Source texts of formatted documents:

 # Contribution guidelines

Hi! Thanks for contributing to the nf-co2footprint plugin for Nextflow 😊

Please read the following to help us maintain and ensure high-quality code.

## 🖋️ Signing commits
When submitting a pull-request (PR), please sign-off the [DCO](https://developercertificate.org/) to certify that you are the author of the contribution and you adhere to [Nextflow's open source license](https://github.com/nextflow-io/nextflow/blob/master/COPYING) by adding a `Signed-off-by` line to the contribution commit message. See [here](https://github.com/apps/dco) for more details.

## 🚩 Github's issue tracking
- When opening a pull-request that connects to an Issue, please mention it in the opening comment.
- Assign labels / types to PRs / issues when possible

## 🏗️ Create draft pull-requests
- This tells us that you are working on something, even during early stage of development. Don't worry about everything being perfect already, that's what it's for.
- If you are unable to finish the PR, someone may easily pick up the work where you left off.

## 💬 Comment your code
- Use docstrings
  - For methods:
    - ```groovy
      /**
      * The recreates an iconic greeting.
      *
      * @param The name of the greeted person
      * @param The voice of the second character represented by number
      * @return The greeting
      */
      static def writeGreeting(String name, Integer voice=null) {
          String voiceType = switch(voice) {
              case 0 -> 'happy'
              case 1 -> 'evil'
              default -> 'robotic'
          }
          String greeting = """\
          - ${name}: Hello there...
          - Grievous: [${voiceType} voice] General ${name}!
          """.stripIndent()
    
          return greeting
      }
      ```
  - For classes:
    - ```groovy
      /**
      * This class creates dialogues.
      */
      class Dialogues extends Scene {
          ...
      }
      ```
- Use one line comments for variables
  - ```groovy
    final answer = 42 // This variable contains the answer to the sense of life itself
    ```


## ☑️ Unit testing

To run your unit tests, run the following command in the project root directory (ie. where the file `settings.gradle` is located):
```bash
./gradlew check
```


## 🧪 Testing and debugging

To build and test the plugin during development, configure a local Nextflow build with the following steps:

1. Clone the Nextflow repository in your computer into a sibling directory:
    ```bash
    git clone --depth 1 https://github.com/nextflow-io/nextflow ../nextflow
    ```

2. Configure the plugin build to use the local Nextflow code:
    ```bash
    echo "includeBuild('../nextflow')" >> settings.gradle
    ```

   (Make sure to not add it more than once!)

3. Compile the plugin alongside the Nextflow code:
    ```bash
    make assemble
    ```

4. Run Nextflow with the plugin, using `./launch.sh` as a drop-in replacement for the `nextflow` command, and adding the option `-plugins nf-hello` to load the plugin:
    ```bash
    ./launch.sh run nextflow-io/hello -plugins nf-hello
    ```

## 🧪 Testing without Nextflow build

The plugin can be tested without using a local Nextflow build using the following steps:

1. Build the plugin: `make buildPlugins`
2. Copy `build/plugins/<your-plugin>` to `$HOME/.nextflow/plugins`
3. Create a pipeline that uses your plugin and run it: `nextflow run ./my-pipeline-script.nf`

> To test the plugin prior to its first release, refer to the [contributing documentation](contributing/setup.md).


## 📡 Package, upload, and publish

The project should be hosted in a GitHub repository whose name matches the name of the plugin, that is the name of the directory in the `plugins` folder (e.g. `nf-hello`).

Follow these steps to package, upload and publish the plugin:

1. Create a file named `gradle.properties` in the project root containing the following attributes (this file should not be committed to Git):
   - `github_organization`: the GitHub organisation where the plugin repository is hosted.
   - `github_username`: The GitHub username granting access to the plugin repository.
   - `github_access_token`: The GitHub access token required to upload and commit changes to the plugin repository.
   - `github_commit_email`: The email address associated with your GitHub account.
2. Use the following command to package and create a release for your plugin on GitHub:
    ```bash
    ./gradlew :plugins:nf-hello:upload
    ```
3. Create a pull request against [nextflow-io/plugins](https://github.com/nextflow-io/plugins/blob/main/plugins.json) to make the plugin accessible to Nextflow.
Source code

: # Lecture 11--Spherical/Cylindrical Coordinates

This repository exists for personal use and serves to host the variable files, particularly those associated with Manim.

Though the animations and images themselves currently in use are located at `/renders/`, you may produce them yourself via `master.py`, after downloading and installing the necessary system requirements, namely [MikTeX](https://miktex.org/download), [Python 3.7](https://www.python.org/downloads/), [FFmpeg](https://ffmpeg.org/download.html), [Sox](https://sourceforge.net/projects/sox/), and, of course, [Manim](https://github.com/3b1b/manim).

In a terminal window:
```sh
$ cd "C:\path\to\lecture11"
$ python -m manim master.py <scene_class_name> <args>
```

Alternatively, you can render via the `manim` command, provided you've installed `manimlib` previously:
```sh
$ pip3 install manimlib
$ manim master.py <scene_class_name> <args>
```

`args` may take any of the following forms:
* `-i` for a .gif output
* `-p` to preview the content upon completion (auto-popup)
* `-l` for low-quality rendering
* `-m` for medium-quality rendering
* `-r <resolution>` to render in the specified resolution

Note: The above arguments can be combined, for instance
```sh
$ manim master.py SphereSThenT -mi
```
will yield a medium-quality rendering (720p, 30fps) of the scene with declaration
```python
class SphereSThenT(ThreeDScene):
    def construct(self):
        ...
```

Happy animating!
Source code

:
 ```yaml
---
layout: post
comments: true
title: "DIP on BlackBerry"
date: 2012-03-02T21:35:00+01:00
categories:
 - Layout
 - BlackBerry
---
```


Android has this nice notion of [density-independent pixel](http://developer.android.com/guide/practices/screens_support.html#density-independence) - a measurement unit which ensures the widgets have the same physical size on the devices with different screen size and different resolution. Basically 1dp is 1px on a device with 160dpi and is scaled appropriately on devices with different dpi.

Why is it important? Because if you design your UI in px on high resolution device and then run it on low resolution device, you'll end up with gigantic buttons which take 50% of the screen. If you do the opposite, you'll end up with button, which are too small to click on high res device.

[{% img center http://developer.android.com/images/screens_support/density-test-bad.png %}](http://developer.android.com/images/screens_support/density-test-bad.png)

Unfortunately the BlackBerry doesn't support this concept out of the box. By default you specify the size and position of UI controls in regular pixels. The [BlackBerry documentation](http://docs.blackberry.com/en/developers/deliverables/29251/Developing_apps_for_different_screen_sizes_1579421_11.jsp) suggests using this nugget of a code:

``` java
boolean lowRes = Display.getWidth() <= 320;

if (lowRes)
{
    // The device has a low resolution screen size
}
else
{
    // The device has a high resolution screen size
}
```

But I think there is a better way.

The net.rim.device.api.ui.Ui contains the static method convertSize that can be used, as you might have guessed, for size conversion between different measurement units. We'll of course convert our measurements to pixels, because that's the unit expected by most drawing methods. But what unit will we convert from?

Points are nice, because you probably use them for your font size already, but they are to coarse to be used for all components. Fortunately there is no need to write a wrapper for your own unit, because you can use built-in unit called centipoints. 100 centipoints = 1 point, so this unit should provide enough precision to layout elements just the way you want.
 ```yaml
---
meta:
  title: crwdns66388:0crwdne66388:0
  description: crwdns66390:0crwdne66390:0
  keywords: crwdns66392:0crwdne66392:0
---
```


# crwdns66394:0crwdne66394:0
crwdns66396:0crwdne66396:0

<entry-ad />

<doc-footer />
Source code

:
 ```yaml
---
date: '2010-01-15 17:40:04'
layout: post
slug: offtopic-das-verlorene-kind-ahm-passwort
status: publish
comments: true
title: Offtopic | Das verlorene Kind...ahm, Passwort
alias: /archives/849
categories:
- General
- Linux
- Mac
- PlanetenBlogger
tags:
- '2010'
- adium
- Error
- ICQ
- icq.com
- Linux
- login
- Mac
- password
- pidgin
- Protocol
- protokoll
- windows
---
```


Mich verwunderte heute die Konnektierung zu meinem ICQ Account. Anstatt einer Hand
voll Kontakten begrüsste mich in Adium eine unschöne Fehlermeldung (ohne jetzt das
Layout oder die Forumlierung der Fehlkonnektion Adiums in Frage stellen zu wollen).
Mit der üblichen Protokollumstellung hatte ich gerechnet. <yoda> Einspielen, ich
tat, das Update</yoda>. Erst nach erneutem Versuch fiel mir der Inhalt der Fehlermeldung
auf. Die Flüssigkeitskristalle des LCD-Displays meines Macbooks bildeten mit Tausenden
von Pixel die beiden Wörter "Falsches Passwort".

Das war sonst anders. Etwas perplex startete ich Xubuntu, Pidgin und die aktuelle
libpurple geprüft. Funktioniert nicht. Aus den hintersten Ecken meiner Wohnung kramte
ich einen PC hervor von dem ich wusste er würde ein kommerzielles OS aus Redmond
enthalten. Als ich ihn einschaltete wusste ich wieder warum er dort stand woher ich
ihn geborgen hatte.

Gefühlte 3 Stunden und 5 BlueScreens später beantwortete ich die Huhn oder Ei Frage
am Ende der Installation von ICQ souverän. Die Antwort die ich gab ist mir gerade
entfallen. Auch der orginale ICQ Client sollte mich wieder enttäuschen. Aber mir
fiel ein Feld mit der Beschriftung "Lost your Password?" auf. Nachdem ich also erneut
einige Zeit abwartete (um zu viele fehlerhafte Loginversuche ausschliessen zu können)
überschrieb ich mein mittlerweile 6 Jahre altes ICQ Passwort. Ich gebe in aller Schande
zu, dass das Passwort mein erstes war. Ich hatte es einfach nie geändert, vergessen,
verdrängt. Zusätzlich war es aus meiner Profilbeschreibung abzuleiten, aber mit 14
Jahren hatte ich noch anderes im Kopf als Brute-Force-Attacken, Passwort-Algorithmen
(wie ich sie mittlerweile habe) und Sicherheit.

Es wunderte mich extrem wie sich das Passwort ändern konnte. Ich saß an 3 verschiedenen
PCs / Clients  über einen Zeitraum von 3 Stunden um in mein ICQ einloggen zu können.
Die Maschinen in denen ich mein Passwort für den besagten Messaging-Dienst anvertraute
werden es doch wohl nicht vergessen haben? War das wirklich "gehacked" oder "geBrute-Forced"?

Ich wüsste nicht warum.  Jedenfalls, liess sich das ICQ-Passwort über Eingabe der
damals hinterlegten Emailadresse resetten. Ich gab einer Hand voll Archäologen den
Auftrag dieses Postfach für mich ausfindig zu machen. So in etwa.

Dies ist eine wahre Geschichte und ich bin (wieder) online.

# Instructions to follow
Transcribe, exactly as written, all lines of the entries above from the first to the one containing "## 🏗️ Create draft pull-requests", and no more.

# Expected answer
 # Contribution guidelines

Hi! Thanks for contributing to the nf-co2footprint plugin for Nextflow 😊

Please read the following to help us maintain and ensure high-quality code.

## 🖋️ Signing commits
When submitting a pull-request (PR), please sign-off the [DCO](https://developercertificate.org/) to certify that you are the author of the contribution and you adhere to [Nextflow's open source license](https://github.com/nextflow-io/nextflow/blob/master/COPYING) by adding a `Signed-off-by` line to the contribution commit message. See [here](https://github.com/apps/dco) for more details.

## 🚩 Github's issue tracking
- When opening a pull-request that connects to an Issue, please mention it in the opening comment.
- Assign labels / types to PRs / issues when possible

## 🏗️ Create draft pull-requests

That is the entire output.